One of these occasions is when we’re overseas and we miss our homeland. We might chance upon the familiar cacaphony of the Singaporean accent and suddenly feel delighted for the chance to demonstrate our bond with the source of the voices, even if we’ve never met them before.

Once, I was in Hong Kong with my friend, Elyxia. We were making our way through a busy market chatting animatedly when, suddenly, a voice came behind us, “Excuse me, are you Singaporeans?”

He was a smiling guy dressed in smart clothes. He introduced himself and told us he was a Singaporean working in Hong Kong and couldn’t help recognising our accent. We stood there and chatted for five minutes, thrilled by the chance encounter.


Sheylara in Hong Kong


You’d hardly catch us in Singapore stopping strangers in the streets to chat for no reason.

Recently, when I was in England for a long holiday, a Singaporean blog reader studying in London contacted me and said she’d love to meet me. We’d never had any contact prior to this.

We got along immediately, as if we’d known each other for ages.

We ended up meeting twice within a week, spending two whole days together, even though we were staying almost three hours apart from each other.


Limin and Sheylara


In Singapore, we wouldn’t travel three hours to meet up with a fellow Singaporean, assuming Singapore’s big enough to require three hours to travel anywhere.

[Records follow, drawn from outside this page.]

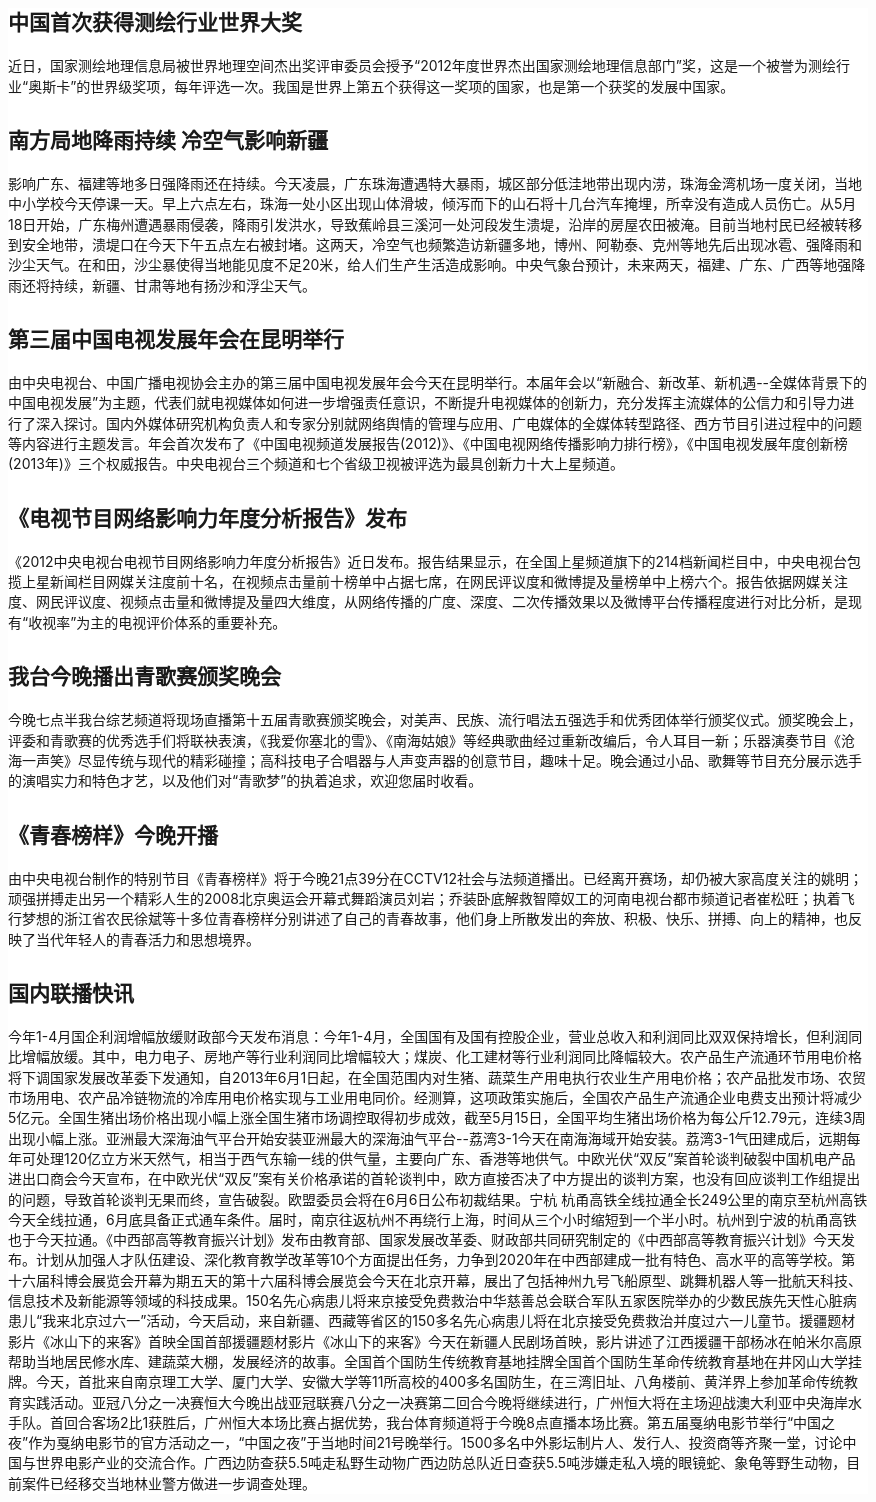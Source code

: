
## 中国首次获得测绘行业世界大奖


近日，国家测绘地理信息局被世界地理空间杰出奖评审委员会授予“2012年度世界杰出国家测绘地理信息部门”奖，这是一个被誉为测绘行业“奥斯卡”的世界级奖项，每年评选一次。我国是世界上第五个获得这一奖项的国家，也是第一个获奖的发展中国家。


## 南方局地降雨持续 冷空气影响新疆


影响广东、福建等地多日强降雨还在持续。今天凌晨，广东珠海遭遇特大暴雨，城区部分低洼地带出现内涝，珠海金湾机场一度关闭，当地中小学校今天停课一天。早上六点左右，珠海一处小区出现山体滑坡，倾泻而下的山石将十几台汽车掩埋，所幸没有造成人员伤亡。从5月18日开始，广东梅州遭遇暴雨侵袭，降雨引发洪水，导致蕉岭县三溪河一处河段发生溃堤，沿岸的房屋农田被淹。目前当地村民已经被转移到安全地带，溃堤口在今天下午五点左右被封堵。这两天，冷空气也频繁造访新疆多地，博州、阿勒泰、克州等地先后出现冰雹、强降雨和沙尘天气。在和田，沙尘暴使得当地能见度不足20米，给人们生产生活造成影响。中央气象台预计，未来两天，福建、广东、广西等地强降雨还将持续，新疆、甘肃等地有扬沙和浮尘天气。


## 第三届中国电视发展年会在昆明举行


由中央电视台、中国广播电视协会主办的第三届中国电视发展年会今天在昆明举行。本届年会以“新融合、新改革、新机遇--全媒体背景下的中国电视发展”为主题，代表们就电视媒体如何进一步增强责任意识，不断提升电视媒体的创新力，充分发挥主流媒体的公信力和引导力进行了深入探讨。国内外媒体研究机构负责人和专家分别就网络舆情的管理与应用、广电媒体的全媒体转型路径、西方节目引进过程中的问题等内容进行主题发言。年会首次发布了《中国电视频道发展报告(2012)》、《中国电视网络传播影响力排行榜》，《中国电视发展年度创新榜(2013年)》三个权威报告。中央电视台三个频道和七个省级卫视被评选为最具创新力十大上星频道。


## 《电视节目网络影响力年度分析报告》发布


《2012中央电视台电视节目网络影响力年度分析报告》近日发布。报告结果显示，在全国上星频道旗下的214档新闻栏目中，中央电视台包揽上星新闻栏目网媒关注度前十名，在视频点击量前十榜单中占据七席，在网民评议度和微博提及量榜单中上榜六个。报告依据网媒关注度、网民评议度、视频点击量和微博提及量四大维度，从网络传播的广度、深度、二次传播效果以及微博平台传播程度进行对比分析，是现有“收视率”为主的电视评价体系的重要补充。


## 我台今晚播出青歌赛颁奖晚会


今晚七点半我台综艺频道将现场直播第十五届青歌赛颁奖晚会，对美声、民族、流行唱法五强选手和优秀团体举行颁奖仪式。颁奖晚会上，评委和青歌赛的优秀选手们将联袂表演，《我爱你塞北的雪》、《南海姑娘》等经典歌曲经过重新改编后，令人耳目一新；乐器演奏节目《沧海一声笑》尽显传统与现代的精彩碰撞；高科技电子合唱器与人声变声器的创意节目，趣味十足。晚会通过小品、歌舞等节目充分展示选手的演唱实力和特色才艺，以及他们对“青歌梦”的执着追求，欢迎您届时收看。


## 《青春榜样》今晚开播


由中央电视台制作的特别节目《青春榜样》将于今晚21点39分在CCTV12社会与法频道播出。已经离开赛场，却仍被大家高度关注的姚明；顽强拼搏走出另一个精彩人生的2008北京奥运会开幕式舞蹈演员刘岩；乔装卧底解救智障奴工的河南电视台都市频道记者崔松旺；执着飞行梦想的浙江省农民徐斌等十多位青春榜样分别讲述了自己的青春故事，他们身上所散发出的奔放、积极、快乐、拼搏、向上的精神，也反映了当代年轻人的青春活力和思想境界。


## 国内联播快讯


今年1-4月国企利润增幅放缓财政部今天发布消息：今年1-4月，全国国有及国有控股企业，营业总收入和利润同比双双保持增长，但利润同比增幅放缓。其中，电力电子、房地产等行业利润同比增幅较大；煤炭、化工建材等行业利润同比降幅较大。农产品生产流通环节用电价格将下调国家发展改革委下发通知，自2013年6月1日起，在全国范围内对生猪、蔬菜生产用电执行农业生产用电价格；农产品批发市场、农贸市场用电、农产品冷链物流的冷库用电价格实现与工业用电同价。经测算，这项政策实施后，全国农产品生产流通企业电费支出预计将减少5亿元。全国生猪出场价格出现小幅上涨全国生猪市场调控取得初步成效，截至5月15日，全国平均生猪出场价格为每公斤12.79元，连续3周出现小幅上涨。亚洲最大深海油气平台开始安装亚洲最大的深海油气平台--荔湾3-1今天在南海海域开始安装。荔湾3-1气田建成后，远期每年可处理120亿立方米天然气，相当于西气东输一线的供气量，主要向广东、香港等地供气。中欧光伏“双反”案首轮谈判破裂中国机电产品进出口商会今天宣布，在中欧光伏“双反”案有关价格承诺的首轮谈判中，欧方直接否决了中方提出的谈判方案，也没有回应谈判工作组提出的问题，导致首轮谈判无果而终，宣告破裂。欧盟委员会将在6月6日公布初裁结果。宁杭 杭甬高铁全线拉通全长249公里的南京至杭州高铁今天全线拉通，6月底具备正式通车条件。届时，南京往返杭州不再绕行上海，时间从三个小时缩短到一个半小时。杭州到宁波的杭甬高铁也于今天拉通。《中西部高等教育振兴计划》发布由教育部、国家发展改革委、财政部共同研究制定的《中西部高等教育振兴计划》今天发布。计划从加强人才队伍建设、深化教育教学改革等10个方面提出任务，力争到2020年在中西部建成一批有特色、高水平的高等学校。第十六届科博会展览会开幕为期五天的第十六届科博会展览会今天在北京开幕，展出了包括神州九号飞船原型、跳舞机器人等一批航天科技、信息技术及新能源等领域的科技成果。150名先心病患儿将来京接受免费救治中华慈善总会联合军队五家医院举办的少数民族先天性心脏病患儿“我来北京过六一”活动，今天启动，来自新疆、西藏等省区的150多名先心病患儿将在北京接受免费救治并度过六一儿童节。援疆题材影片《冰山下的来客》首映全国首部援疆题材影片《冰山下的来客》今天在新疆人民剧场首映，影片讲述了江西援疆干部杨冰在帕米尔高原帮助当地居民修水库、建蔬菜大棚，发展经济的故事。全国首个国防生传统教育基地挂牌全国首个国防生革命传统教育基地在井冈山大学挂牌。今天，首批来自南京理工大学、厦门大学、安徽大学等11所高校的400多名国防生，在三湾旧址、八角楼前、黄洋界上参加革命传统教育实践活动。亚冠八分之一决赛恒大今晚出战亚冠联赛八分之一决赛第二回合今晚将继续进行，广州恒大将在主场迎战澳大利亚中央海岸水手队。首回合客场2比1获胜后，广州恒大本场比赛占据优势，我台体育频道将于今晚8点直播本场比赛。第五届戛纳电影节举行“中国之夜”作为戛纳电影节的官方活动之一，“中国之夜”于当地时间21号晚举行。1500多名中外影坛制片人、发行人、投资商等齐聚一堂，讨论中国与世界电影产业的交流合作。广西边防查获5.5吨走私野生动物广西边防总队近日查获5.5吨涉嫌走私入境的眼镜蛇、象龟等野生动物，目前案件已经移交当地林业警方做进一步调查处理。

It must be the Singapore spirit, that invisible cord that binds us together, manifesting when we least expect it.

PM Lee noted last year during the National Day Rally that the Singapore spirit is about “shared loyalty and commitment to Singapore; shared responsibility for one another and pride in what Singapore has built together; as well as shared memories, dreams and aspirations”.

I think it’s really true. We might be outwardly aloof, or we might have petty quarrels, but we really love our fellow countrymen deep down inside.


Love blossoms anywhere


National Day is another time that this kinship we share reveals itself in full glory under a fireworks-lit sky during the birthday celebrations of our nation. Especially at the National Day Parade, you can see faces well up with pride and belonging when the National Anthem is being sung.

Actually, now that National Day is nearing, it’s a good time for us to reflect on how every individual Singaporean, since independence day in 1965, has worked and fought hard to help make what Singapore is today.

Playing the new Facebook game Lion City on the NDPeeps Facebook page put me in the mood.

In the game, you’re given an island to populate with people and improve with infrastructure and decorations. It’s not a challenging game or anything, but it kind of makes me feel nostalgic about a past which I never knew — the beginnings of Singapore.


Lion City


You start off building attap houses and farms and puppet shows, which is so retro it’s cool. And while doing that, you kind of gain an insight into the kind of tribulations, as well as joys, our forefathers must have experienced building a new city from scratch.

No matter that they all came from different parts of the world, the shared challenge must have helped forge a national identity.

I like to think that our country’s origins and multicultural background make us a very unique people, and that’s something we can take pride in. Despite all the times people annoy me (like kiasu people in MRTs) I know I do love my fellow Singaporeans and will always be proud to belong to Singapore.

“Singapore is a young nation, but it distinguishes itself by its people, who are forward looking and idealistic as well as dare to transform themselves and the city repeatedly,” PM Lee had said.


Love blossoms anywhere


Indeed, the people are the Singapore spirit. Our common goals bind us together and help us identify with each other.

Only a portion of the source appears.